A. Des financements en deçà des sommes À mobiliser pour accompagner efficacement les pays en dÉveloppement dans leur transition Écologique
1. La finance climat : quelle définition ?
La définition, et par conséquent le périmètre, de la finance climat n’a rien d’évident et mérite une attention particulière. Au moins deux définitions distinctes peuvent être évoquées, mobilisant des systèmes référentiels, des montants, des géographies et des types de flux distincts.
Une première acception est celle retenue jusqu’alors par les négociations climatiques internationales. Elle repose sur une logique de solidarité des pays du Nord envers les pays du Sud dans le prolongement de la CCNUCC, adoptée lors du premier sommet de la Terre de Rio en 1992, qui fixe quelques principes dont celui de responsabilité commune mais différenciée au changement climatique et des capacités restrictives, fournissant un cadre durable au financement de la lutte contre le changement climatique ([46]). Si la CCNUCC engageait l’ensemble des États à prendre leur part en matière d’atténuation, elle précise qu’il revient aux pays dits « développés », listés dans l’annexe II de la CCNUCC, de prendre en charge les effets du changement climatique. L’accord de Paris a repris cette dichotomie entre pays développés et pays en développement tout en reconnaissant la spécificité des pays les moins avancés et des petits États insulaires en développement.
C’est dans ce cadre qu’en 2009, lors de la COP15 de Copenhague, les pays du Nord ([47]) se sont engagés à mobiliser 100 milliards de dollars en 2020 en faveur de l’atténuation et de l’adaptation dans les pays en développement ([48]), grâce à une combinaison de sources multiples, à la fois publiques, privées et alternatives (financements innovants). La COP21, tenue en 2015, leur a permis de prolonger cet engagement collectif pour chaque année de 2020 à 2025, lequel compte parmi les contreparties proposées pour passer d’un système contraignant de réduction des émissions de gaz à effet de serre portant sur les seuls pays du Nord, fondement de l’accord de Kyoto, à un système volontaire et global reposant sur des stratégies nationales de réduction des émissions ([49]).

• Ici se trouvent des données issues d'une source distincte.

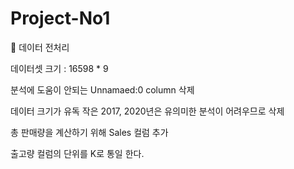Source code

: # Project-No1

📌 데이터 전처리

데이터셋 크기 : 16598 * 9

분석에 도움이 안되는 Unnamaed:0 column 삭제

데이터 크기가 유독 작은 2017, 2020년은 유의미한 분석이 어려우므로 삭제

총 판매량을 계산하기 위해 Sales 컬럼 추가

출고량 컬럼의 단위를 K로 통일 한다.
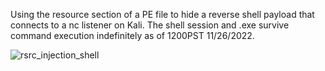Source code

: Using the resource section of a PE file to hide a reverse shell payload that connects to a nc listener on Kali. The shell session and .exe survive command execution
indefinitely as of 1200PST 11/26/2022.

![rsrc_injection_shell](https://user-images.githubusercontent.com/22229087/204105867-e3ee7585-9686-4c91-807e-ba851f9f8e2d.png)
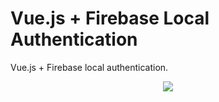 # Vue.js + Firebase Local Authentication

Vue.js + Firebase local authentication.
<p align="center">
<img src="https://i.ytimg.com/vi/MoBYBc1dkhE/maxresdefault.jpg">
</p>
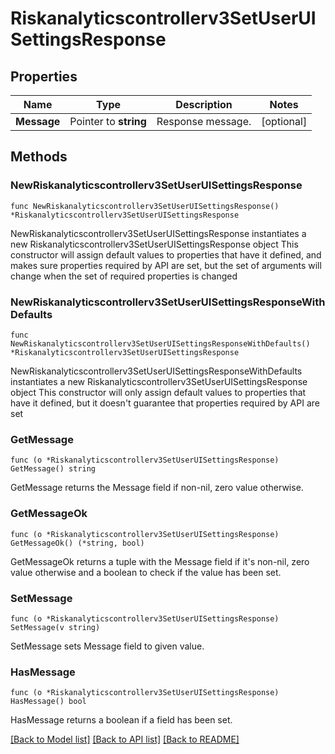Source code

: # Riskanalyticscontrollerv3SetUserUISettingsResponse

## Properties

Name | Type | Description | Notes
------------ | ------------- | ------------- | -------------
**Message** | Pointer to **string** | Response message. | [optional] 

## Methods

### NewRiskanalyticscontrollerv3SetUserUISettingsResponse

`func NewRiskanalyticscontrollerv3SetUserUISettingsResponse() *Riskanalyticscontrollerv3SetUserUISettingsResponse`

NewRiskanalyticscontrollerv3SetUserUISettingsResponse instantiates a new Riskanalyticscontrollerv3SetUserUISettingsResponse object
This constructor will assign default values to properties that have it defined,
and makes sure properties required by API are set, but the set of arguments
will change when the set of required properties is changed

### NewRiskanalyticscontrollerv3SetUserUISettingsResponseWithDefaults

`func NewRiskanalyticscontrollerv3SetUserUISettingsResponseWithDefaults() *Riskanalyticscontrollerv3SetUserUISettingsResponse`

NewRiskanalyticscontrollerv3SetUserUISettingsResponseWithDefaults instantiates a new Riskanalyticscontrollerv3SetUserUISettingsResponse object
This constructor will only assign default values to properties that have it defined,
but it doesn't guarantee that properties required by API are set

### GetMessage

`func (o *Riskanalyticscontrollerv3SetUserUISettingsResponse) GetMessage() string`

GetMessage returns the Message field if non-nil, zero value otherwise.

### GetMessageOk

`func (o *Riskanalyticscontrollerv3SetUserUISettingsResponse) GetMessageOk() (*string, bool)`

GetMessageOk returns a tuple with the Message field if it's non-nil, zero value otherwise
and a boolean to check if the value has been set.

### SetMessage

`func (o *Riskanalyticscontrollerv3SetUserUISettingsResponse) SetMessage(v string)`

SetMessage sets Message field to given value.

### HasMessage

`func (o *Riskanalyticscontrollerv3SetUserUISettingsResponse) HasMessage() bool`

HasMessage returns a boolean if a field has been set.


[[Back to Model list]](../README.md#documentation-for-models) [[Back to API list]](../README.md#documentation-for-api-endpoints) [[Back to README]](../README.md)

Cette acception de la finance climat s’est, en partie, construite sur le paradigme de l’aide publique au développement ; elle en diffère toutefois sur deux points essentiels. Alors que l’aide publique au développement consiste en un transfert volontaire reposant sur les principes de réciprocité et d’humanisme, le financement de l’action climatique, et plus généralement des biens publics mondiaux, relève de l’intérêt collectif, de la gestion des interdépendances et du principe de responsabilité dans une démarche négociée de justice corrective. Par ailleurs, les géographies du développement et du climat ne correspondent pas nécessairement. Le changement climatique d’origine humaine est, en effet, lié aux émissions historiques de gaz à effet de serre et non au revenu par tête de chaque pays. De nombreux États en développement se classent désormais parmi les principaux pollueurs à l’échelle mondiale, à l’instar de la Chine, de l’Inde et du Brésil. De plus, la notion de vulnérabilité, au cœur des questions climatiques, est associée à de nouvelles catégories géographiques : les petits États insulaires peuvent ainsi prétendre à un accès financier élargi compte tenu des dommages et risques élevés qu’ils rencontrent alors même que le revenu par tête de certains de ces États est relativement élevé.

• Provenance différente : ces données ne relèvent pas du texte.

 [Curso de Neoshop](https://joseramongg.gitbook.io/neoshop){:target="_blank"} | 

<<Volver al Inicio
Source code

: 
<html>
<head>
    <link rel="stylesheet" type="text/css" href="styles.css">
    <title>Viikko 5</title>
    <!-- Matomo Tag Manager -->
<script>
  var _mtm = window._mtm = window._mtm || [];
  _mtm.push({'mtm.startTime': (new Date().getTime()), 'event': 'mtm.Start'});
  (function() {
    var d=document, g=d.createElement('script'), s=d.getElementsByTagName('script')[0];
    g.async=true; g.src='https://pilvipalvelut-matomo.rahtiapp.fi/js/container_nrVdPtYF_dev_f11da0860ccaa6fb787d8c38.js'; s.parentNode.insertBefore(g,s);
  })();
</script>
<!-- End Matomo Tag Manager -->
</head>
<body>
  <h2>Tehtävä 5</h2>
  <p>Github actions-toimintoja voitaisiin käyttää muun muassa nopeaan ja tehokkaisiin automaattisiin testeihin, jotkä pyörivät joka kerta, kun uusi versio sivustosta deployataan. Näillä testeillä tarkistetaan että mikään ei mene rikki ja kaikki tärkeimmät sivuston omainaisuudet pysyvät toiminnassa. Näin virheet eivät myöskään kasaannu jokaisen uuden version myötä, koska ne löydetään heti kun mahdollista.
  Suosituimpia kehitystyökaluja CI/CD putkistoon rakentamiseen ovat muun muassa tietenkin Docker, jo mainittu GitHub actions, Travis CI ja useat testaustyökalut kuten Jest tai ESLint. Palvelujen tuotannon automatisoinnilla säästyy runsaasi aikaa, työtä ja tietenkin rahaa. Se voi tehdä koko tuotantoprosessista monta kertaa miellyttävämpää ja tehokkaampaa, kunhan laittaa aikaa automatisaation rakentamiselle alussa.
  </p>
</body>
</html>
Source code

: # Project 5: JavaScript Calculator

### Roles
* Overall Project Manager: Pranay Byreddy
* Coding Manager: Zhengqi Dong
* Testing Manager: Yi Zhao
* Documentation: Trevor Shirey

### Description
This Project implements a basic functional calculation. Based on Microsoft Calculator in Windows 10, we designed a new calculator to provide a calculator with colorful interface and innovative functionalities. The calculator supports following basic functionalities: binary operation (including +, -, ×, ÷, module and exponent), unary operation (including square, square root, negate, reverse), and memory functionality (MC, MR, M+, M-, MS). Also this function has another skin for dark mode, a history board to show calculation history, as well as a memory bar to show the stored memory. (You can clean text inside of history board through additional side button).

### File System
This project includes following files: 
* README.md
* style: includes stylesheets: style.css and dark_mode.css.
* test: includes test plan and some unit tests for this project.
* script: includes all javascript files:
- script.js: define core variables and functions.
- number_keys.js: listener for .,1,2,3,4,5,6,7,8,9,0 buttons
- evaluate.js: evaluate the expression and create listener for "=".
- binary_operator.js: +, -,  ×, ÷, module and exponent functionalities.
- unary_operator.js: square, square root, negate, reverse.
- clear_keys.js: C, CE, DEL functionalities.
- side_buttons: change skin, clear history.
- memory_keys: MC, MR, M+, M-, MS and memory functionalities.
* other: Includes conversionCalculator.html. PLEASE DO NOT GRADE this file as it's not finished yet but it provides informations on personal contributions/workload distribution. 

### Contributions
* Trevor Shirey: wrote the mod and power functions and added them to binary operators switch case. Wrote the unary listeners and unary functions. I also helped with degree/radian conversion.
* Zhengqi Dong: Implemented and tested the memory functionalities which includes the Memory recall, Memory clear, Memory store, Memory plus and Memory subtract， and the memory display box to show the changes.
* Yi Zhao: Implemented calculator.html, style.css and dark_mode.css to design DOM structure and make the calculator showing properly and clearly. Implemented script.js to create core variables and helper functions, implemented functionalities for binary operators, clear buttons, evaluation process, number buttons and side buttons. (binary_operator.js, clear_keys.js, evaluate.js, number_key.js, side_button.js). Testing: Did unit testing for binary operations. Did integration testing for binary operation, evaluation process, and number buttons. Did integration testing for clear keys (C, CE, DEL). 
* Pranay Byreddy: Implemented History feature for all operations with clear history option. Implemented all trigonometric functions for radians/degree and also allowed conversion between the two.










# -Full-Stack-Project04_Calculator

Toutefois, le périmètre agréé par les négociations climatiques ne recouvre pas l’ensemble des volumes et des acteurs de la finance climat. Faute de déclinaison opérationnelle du troisième objectif de long terme de l’accord de Paris (article 2.1, al. c) relatif à l’alignement des flux financiers, la définition de la finance climat s’avère restrictive, limitant notamment l’inclusion des financements privés aux seuls financements catalysés par des financements publics. La finance climat recouvre pourtant l’ensemble des flux financiers dédiés au climat, publics comme privés, domestiques et internationaux. Ces flux ne sont donc pas nécessairement internationaux et, lorsqu’ils le sont, ils ne se réduisent pas à des transferts Nord-Sud fondés sur un principe de solidarité. C’est précisément la raison pour laquelle les pays en développement sont pour la plupart opposés à cette approche plus large qui présente, à leurs yeux, le désavantage de décentrer la responsabilité du changement climatique – et donc du financement – des seuls pays du Nord vers l’ensemble des pays développés et des puissances émergentes.

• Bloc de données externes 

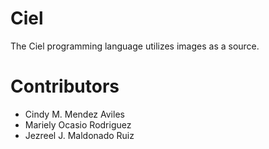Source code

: # Ciel
The Ciel programming language utilizes images as a source.

# Contributors
* Cindy M. Mendez Aviles
* Mariely Ocasio Rodriguez
* Jezreel J. Maldonado Ruiz
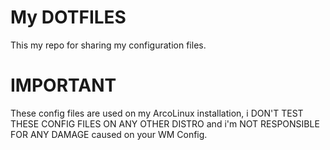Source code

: # My DOTFILES

This my repo for sharing my configuration files.

# IMPORTANT

These config files are used on my ArcoLinux installation, i DON'T TEST THESE CONFIG FILES ON ANY OTHER DISTRO and i'm NOT RESPONSIBLE FOR ANY DAMAGE caused on your WM Config.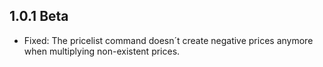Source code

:1.0.1 Beta
----------
* Fixed: The pricelist command doesn´t create negative prices anymore when
         multiplying non-existent prices.
         

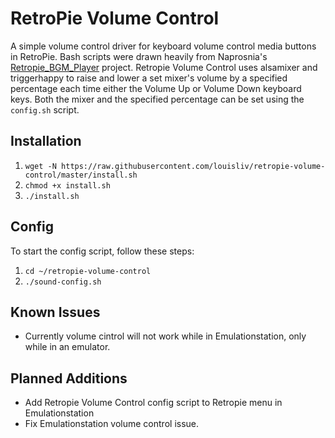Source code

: # RetroPie Volume Control
A simple volume control driver for keyboard volume control media buttons in RetroPie. Bash scripts were drawn heavily from Naprosnia's [Retropie_BGM_Player](https://github.com/Naprosnia/RetroPie_BGM_Player) project. Retropie Volume Control uses alsamixer and triggerhappy to raise and lower a set mixer's volume by a specified percentage each time either the Volume Up or Volume Down keyboard keys. Both the mixer and the specified percentage can be set using the `config.sh` script. 

## Installation
1. `wget -N https://raw.githubusercontent.com/louisliv/retropie-volume-control/master/install.sh`
2. `chmod +x install.sh`
3. `./install.sh`

## Config
To start the config script, follow these steps:
1. `cd ~/retropie-volume-control`
2. `./sound-config.sh`

## Known Issues
* Currently volume cintrol will not work while in Emulationstation, only while in an emulator.

## Planned Additions
* Add Retropie Volume Control config script to Retropie menu in Emulationstation
* Fix Emulationstation volume control issue.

Pourtant, une telle acception de la finance climat semble être la plus pertinente pour appréhender à leur juste échelle les enjeux climatiques actuels. En prenant en compte l’ensemble de ces flux et des nouvelles géographies qu’ils impliquent, la finance climat mobilise des sommes bien plus importantes. Au niveau mondial, elle serait estimée à environ 653 milliards de dollars en 2019‑2020 ([50]) répartis de manière pratiquement paritaire entre sources publiques et privées. Sur les dix dernières années, elle a presque doublé, puisqu’elle représentait 364 milliards de dollars en 2011.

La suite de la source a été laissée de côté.